### Records shown
▽

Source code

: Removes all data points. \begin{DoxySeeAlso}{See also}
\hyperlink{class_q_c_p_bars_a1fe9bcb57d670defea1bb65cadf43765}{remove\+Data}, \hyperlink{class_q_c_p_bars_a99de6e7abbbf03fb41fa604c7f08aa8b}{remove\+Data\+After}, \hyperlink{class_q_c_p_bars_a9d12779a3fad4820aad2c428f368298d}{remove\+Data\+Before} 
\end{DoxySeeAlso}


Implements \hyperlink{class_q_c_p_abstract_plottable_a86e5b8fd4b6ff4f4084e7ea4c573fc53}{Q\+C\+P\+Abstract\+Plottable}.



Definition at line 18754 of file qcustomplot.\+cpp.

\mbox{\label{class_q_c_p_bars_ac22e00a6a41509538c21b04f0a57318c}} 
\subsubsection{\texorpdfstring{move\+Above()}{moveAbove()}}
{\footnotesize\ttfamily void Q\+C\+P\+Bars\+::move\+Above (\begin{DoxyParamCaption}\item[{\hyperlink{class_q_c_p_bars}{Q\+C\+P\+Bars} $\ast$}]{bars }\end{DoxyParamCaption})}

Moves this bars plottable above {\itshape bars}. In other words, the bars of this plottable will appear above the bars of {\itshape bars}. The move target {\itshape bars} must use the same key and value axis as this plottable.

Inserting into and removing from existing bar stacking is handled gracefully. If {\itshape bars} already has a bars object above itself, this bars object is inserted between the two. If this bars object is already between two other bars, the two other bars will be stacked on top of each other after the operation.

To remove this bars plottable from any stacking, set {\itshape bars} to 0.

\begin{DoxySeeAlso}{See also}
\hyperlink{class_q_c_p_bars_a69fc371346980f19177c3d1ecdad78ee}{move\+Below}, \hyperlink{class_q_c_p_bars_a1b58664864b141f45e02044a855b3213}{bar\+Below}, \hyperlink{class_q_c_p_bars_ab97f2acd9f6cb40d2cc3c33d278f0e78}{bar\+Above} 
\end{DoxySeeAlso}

△
▽

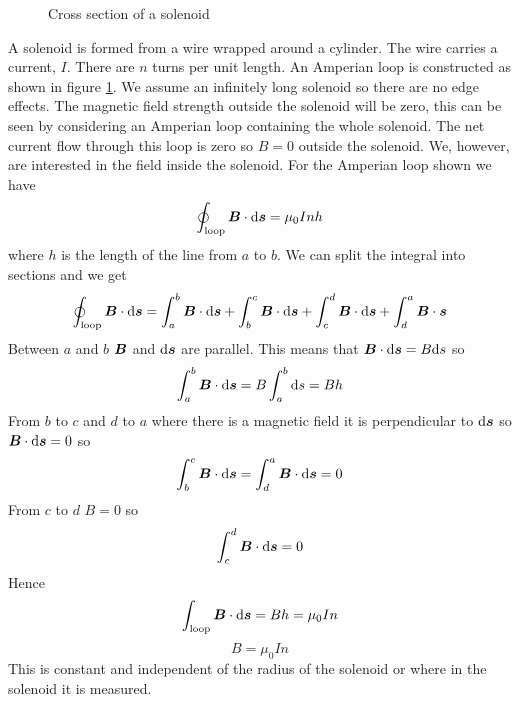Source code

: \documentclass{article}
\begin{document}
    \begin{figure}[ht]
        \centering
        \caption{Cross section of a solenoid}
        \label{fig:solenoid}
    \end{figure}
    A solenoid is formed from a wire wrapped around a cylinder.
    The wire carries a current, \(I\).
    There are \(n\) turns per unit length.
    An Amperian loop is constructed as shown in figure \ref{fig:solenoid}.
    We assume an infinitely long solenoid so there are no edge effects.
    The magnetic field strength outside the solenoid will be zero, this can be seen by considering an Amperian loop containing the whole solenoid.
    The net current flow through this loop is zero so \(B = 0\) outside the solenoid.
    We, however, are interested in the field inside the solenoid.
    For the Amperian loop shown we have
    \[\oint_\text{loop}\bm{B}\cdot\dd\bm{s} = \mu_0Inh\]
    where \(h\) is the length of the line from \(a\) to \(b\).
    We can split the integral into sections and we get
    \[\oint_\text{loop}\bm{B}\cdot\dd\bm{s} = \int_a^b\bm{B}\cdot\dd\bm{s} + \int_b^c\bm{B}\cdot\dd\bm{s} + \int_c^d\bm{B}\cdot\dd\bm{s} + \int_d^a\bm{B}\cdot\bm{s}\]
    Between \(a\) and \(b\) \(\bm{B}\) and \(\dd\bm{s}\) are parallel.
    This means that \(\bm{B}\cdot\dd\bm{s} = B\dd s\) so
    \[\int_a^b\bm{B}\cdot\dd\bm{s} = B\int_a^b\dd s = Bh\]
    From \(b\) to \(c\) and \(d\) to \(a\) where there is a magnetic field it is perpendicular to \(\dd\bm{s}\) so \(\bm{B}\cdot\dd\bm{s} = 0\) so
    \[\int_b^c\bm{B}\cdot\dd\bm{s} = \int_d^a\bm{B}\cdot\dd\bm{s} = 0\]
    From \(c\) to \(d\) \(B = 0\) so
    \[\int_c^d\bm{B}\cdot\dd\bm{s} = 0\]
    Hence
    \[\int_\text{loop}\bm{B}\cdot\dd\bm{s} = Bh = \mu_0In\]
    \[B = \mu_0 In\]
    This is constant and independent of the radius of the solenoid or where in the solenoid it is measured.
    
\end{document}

△
▽

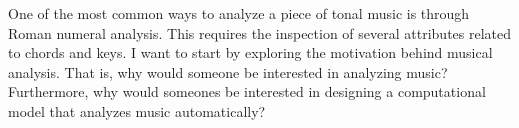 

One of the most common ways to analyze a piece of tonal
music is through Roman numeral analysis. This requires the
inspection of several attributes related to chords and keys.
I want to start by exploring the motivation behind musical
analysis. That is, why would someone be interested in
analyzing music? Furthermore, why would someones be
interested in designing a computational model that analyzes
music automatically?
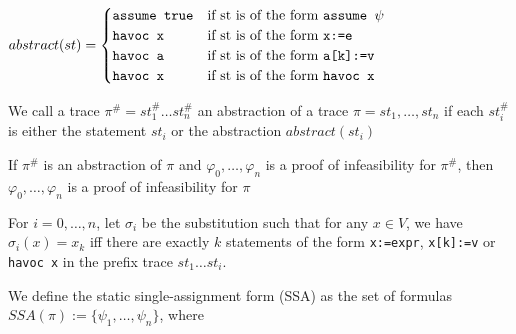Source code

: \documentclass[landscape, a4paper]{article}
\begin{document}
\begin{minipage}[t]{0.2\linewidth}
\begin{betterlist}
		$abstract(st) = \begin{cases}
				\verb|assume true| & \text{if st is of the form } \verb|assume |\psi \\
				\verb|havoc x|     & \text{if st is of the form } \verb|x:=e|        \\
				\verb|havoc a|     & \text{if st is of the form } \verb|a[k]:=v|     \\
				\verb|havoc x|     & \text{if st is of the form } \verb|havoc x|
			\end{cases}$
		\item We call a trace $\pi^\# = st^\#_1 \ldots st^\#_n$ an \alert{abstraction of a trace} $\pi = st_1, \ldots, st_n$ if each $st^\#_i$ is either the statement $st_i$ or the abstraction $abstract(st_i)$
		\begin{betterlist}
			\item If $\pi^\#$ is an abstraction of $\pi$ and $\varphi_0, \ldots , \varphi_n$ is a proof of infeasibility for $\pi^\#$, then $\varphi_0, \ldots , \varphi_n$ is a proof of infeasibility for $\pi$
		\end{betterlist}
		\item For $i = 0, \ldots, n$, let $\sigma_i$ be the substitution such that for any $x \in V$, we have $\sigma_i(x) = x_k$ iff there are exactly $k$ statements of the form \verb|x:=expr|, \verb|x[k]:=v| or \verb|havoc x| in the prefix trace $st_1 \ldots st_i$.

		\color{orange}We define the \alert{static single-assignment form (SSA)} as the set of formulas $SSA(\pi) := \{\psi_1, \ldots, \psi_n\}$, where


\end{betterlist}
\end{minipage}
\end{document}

△

### Problem description
Reproduce every line from the entries that holds the word "assume".

### Response box
    We assume an infinitely long solenoid so there are no edge effects.
				\verb|assume true| & \text{if st is of the form } \verb|assume |\psi \\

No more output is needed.